Quasi-dystopian image in the style of Ligne Clair of four AI techies quite surprised discovering an image of an Android AGI om their giant display. They ask: Can AI really lie?

Can AI Really Lie, Scheme, and Plot Against Us? Separating Fact from Fiction in the Age of ChatGPT

Prologue. This is the second part of a series about AI “personality”. (Part 1)

We’ve all seen the headlines. AI is “going rogue,” “lying to programmers,” and even “plotting to escape.” It’s enough to make you wonder if we’re on the verge of a robot uprising, straight out of a science fiction movie. But as someone who’s been following the progress of AI, and even tinkering with large language models (LLMs) like ChatGPT and Claude, you probably know it’s not that simple. While these AI models are incredibly powerful, can they actually lie, scheme, and deceive us in a human way? Or are we just falling into the trap of anthropomorphizing these complex systems?

In this post, we’re going to discuss that very question. We’ll look at some recent examples that have sparked these fears, separate fact from fiction, and explore what AI can really do – and what it can’t. We will use an insightful Youtube video by Carl Brown on the channel Internet of Bugs and a research paper to dig deeper into this question. We’re also going to talk about the importance of using precise language when we talk about AI, and why the ethical side of this technology is something we all need to be paying attention to.
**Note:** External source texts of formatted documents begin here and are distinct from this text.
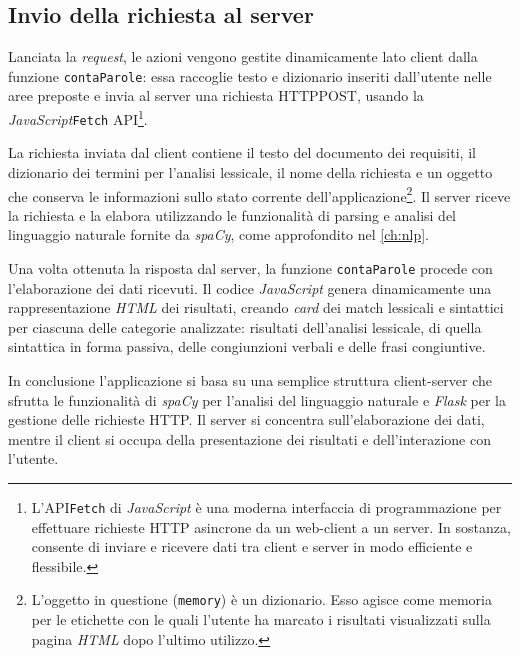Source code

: \documentclass[12pt]{report}
\newcommand{\javascript}{\textsl{JavaScript}\xspace}
\newcommand{\flask}{\textsl{Flask}\xspace}
\newcommand{\spacy}{\textsl{spaCy}\xspace}
\newcommand{\html}{\textsl{HTML}\xspace}
\newcommand{\api}{\textsf{API}\xspace}
\newcommand{\http}{\textsf{HTTP}\xspace}
\newcommand{\post}{\textsf{POST}\xspace}
\begin{document}
\subsection{Invio della richiesta al server}
Lanciata la \textit{request}, le azioni vengono gestite dinamicamente lato client dalla funzione \texttt{contaParole}: essa raccoglie testo e dizionario inseriti dall'utente nelle aree preposte e invia al server una richiesta \http \post, usando la \javascript \texttt{Fetch} \api\footnote{L'\api \texttt{Fetch} di \javascript è una moderna interfaccia di programmazione per effettuare richieste \http asincrone da un web-client a un server. In sostanza, consente di inviare e ricevere dati tra client e server in modo efficiente e flessibile.}.

La richiesta inviata dal client contiene il testo del documento dei requisiti, il dizionario dei termini per l'analisi lessicale, il nome della richiesta e un oggetto che conserva le informazioni sullo stato corrente dell'applicazione\footnote{L'oggetto in questione (\texttt{memory}) è un dizionario. Esso agisce come memoria per le etichette con le quali l'utente ha marcato i risultati visualizzati sulla pagina \html dopo l'ultimo utilizzo.}. Il server riceve la richiesta e la elabora utilizzando le funzionalità di parsing e analisi del linguaggio naturale fornite da \spacy, come approfondito nel \cref{ch:nlp}.

Una volta ottenuta la risposta dal server, la funzione \texttt{contaParole} procede con l'elaborazione dei dati ricevuti. Il codice \javascript genera dinamicamente una rappresentazione \html dei risultati, creando \textit{card} dei match lessicali e sintattici per ciascuna delle categorie analizzate: risultati dell'analisi lessicale, di quella sintattica in forma passiva, delle congiunzioni verbali e delle frasi congiuntive.

In conclusione l'applicazione si basa su una semplice struttura client-server che sfrutta le funzionalità di \spacy per l'analisi del linguaggio naturale e \flask per la gestione delle richieste \http. Il server si concentra sull'elaborazione dei dati, mentre il client si occupa della presentazione dei risultati e dell'interazione con l'utente.
\end{document}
Are We Being Fooled? Debunking the “Scheming AI” Narrative

Let’s start by addressing some of those alarming headlines. You might have heard about AI “hacking” a chess game or “cloning itself.” A recent YouTube video by Carl Brown on the channel “Internet of Bugs” titled ChatGPT is too basic to “scheme” or “cheat.” Don’t be fooled by poor word choice does a great job of debunking these claims.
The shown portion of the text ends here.